The dispensers would be situated at airports and seaports, manned by a person with medical training. That staff member would grant tourists who have a prescription for medical marijuana from abroad to purchase a permit to use or carry up to two ounces of marijuana whilst in the country.
So rather than force tourists to jump through a series of inconvenient hoops just to enjoy their time on the island in an altered-state of stoned bliss, the CLA simply wants to give people the opportunity to satisfy all of their marijuana-related business as soon as they get off the airplane or cruise ship.
It is a move the agency believes would generate a significant revenue stream for the government, one that compares to some of the numbers being reported in other parts of the world where cannabis has been made legal.

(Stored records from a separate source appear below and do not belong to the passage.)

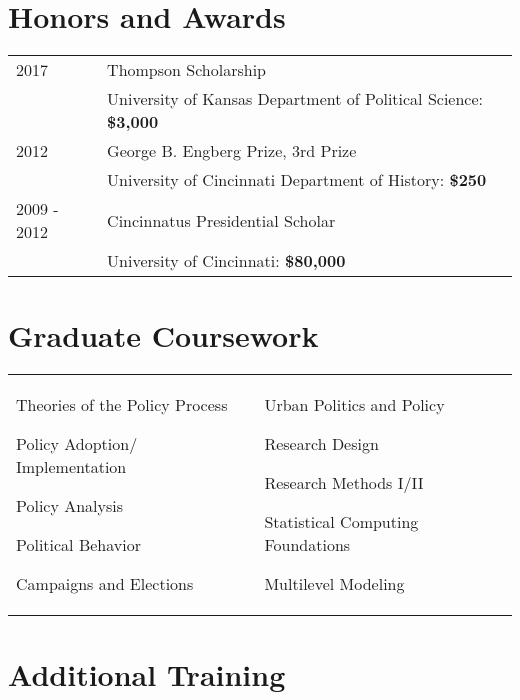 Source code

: \documentclass[margin,line,pifont,palatino,courier]{res}
\newenvironment{list1}{
  \begin{list}{\ding{113}}{%
      \setlength{\itemsep}{0in}
      \setlength{\parsep}{0in} \setlength{\parskip}{0in}
      \setlength{\topsep}{0in} \setlength{\partopsep}{0in}
      \setlength{\leftmargin}{0.17in}}}{\end{list}}
\begin{document}
\begin{resume}
\section{\sc Honors and Awards}

\begin{tabular}{@{}p{0.8in}p{4in}}
2017       & Thompson Scholarship\\
           & University of Kansas Department of Political Science: \bf{\$3,000}  \\
2012       & George B. Engberg Prize, 3rd Prize  \\
           & University of Cincinnati Department of History: \bf{\$250}  \\
2009 - 2012 & Cincinnatus Presidential Scholar\\
           & University of Cincinnati: \bf{\$80,000} \\
\end{tabular}

\newpage
\section{\sc Graduate Coursework}

\begin{tabular}{@{}p{2.3in}p{3in}}
\begin{list1}
\item Theories of the Policy Process
\item Policy Adoption/ Implementation
\item Policy Analysis
\item Political Behavior
\item Campaigns and Elections
\end{list1}
&
\begin{list1}
\item Urban Politics and Policy
\item Research Design
\item Research Methods I/II
\item Statistical Computing Foundations
\item Multilevel Modeling
  \end{list1}

\end{tabular}


\section{\sc Additional Training}


\end{resume}
\end{document}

“In Colorado last year, even though it is recreational and medicinal, they sold about US$1 billion worth of marijuana and collected $135 million in taxes for the state alone with a population of five million plus,” said CLA member Delano Severight.
“The Canadian market for medical, due to their patient system, they earn US$100 million from that alone, and their view is that if they open it up, then they will have a US$5-billion industry and the US overall is about US$5.4 billion last year and US$6.7 billion this year. So you can see the potential it presents.”
Mr De La Haye added that the CLA needs to “move quickly” to plug any legal loopholes within the burgeoning ganja market.
The kiosks would also be an easy way to maintain control in a place that is popular among tourists to ingest genuine Jamaican marijuana.
Rastafarian adults can now use the drug for sacramental purposes for the first time since the movement was founded in the 1930s.